## [Exercise]
Look through the data below and output, unchanged, every line from the one holding "Source code" through the one holding "### 🧠 About", inclusive. Skip the pictures.

## [Records provided]

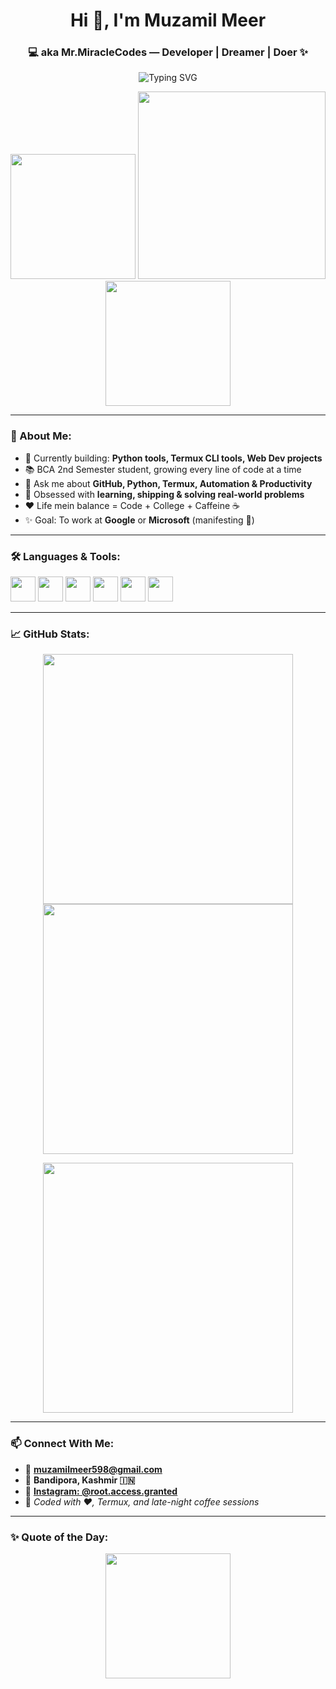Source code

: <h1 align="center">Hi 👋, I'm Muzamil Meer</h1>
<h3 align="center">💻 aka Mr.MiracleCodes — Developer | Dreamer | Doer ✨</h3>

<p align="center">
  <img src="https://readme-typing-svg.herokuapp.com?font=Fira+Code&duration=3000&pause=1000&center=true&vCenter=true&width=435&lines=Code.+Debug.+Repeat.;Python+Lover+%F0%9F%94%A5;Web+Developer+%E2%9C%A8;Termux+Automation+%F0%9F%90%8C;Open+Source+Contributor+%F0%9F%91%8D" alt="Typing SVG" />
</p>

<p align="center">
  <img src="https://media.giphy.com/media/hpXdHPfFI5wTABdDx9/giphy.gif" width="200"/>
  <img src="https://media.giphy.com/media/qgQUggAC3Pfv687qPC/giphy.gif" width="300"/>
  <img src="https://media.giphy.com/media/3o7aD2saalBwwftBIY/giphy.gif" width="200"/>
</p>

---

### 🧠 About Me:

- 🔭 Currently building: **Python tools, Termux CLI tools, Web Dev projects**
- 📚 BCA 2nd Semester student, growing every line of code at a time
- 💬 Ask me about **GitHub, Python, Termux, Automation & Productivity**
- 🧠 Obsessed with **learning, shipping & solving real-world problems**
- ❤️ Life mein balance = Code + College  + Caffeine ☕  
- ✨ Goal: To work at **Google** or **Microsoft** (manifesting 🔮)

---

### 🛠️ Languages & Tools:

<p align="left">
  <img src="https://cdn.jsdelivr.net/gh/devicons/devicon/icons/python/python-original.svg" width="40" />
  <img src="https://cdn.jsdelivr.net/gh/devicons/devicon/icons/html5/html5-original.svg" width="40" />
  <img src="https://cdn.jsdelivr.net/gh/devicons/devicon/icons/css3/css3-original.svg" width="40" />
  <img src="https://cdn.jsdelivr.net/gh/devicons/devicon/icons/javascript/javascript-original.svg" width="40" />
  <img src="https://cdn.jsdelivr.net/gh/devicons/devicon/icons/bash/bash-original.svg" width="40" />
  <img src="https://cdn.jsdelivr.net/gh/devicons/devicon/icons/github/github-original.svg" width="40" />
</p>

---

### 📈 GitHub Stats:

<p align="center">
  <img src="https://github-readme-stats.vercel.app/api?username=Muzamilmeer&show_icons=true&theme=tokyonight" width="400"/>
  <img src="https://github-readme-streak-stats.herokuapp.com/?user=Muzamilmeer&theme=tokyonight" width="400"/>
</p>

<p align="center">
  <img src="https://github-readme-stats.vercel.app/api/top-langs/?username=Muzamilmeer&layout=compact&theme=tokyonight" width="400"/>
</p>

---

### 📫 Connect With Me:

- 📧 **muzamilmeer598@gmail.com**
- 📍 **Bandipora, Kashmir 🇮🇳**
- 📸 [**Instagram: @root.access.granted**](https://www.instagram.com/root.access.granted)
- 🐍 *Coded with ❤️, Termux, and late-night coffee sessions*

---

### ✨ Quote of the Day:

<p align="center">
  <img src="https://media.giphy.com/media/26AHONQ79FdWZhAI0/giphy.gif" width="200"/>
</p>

--

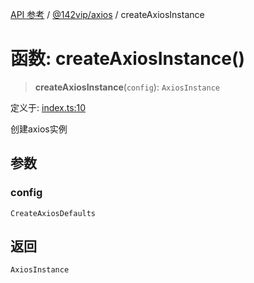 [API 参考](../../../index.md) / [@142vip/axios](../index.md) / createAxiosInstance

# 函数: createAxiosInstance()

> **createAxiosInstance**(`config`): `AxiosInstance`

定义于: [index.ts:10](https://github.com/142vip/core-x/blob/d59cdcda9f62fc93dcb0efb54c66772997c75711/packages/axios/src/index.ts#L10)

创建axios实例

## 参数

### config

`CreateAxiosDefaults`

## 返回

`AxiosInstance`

## [Task result]
Source code

: <h1 align="center">Hi 👋, I'm Muzamil Meer</h1>
<h3 align="center">💻 aka Mr.MiracleCodes — Developer | Dreamer | Doer ✨</h3>

<p align="center">
  <img src="https://readme-typing-svg.herokuapp.com?font=Fira+Code&duration=3000&pause=1000&center=true&vCenter=true&width=435&lines=Code.+Debug.+Repeat.;Python+Lover+%F0%9F%94%A5;Web+Developer+%E2%9C%A8;Termux+Automation+%F0%9F%90%8C;Open+Source+Contributor+%F0%9F%91%8D" alt="Typing SVG" />
</p>

<p align="center">
  <img src="https://media.giphy.com/media/hpXdHPfFI5wTABdDx9/giphy.gif" width="200"/>
  <img src="https://media.giphy.com/media/qgQUggAC3Pfv687qPC/giphy.gif" width="300"/>
  <img src="https://media.giphy.com/media/3o7aD2saalBwwftBIY/giphy.gif" width="200"/>
</p>

---

### 🧠 About Me:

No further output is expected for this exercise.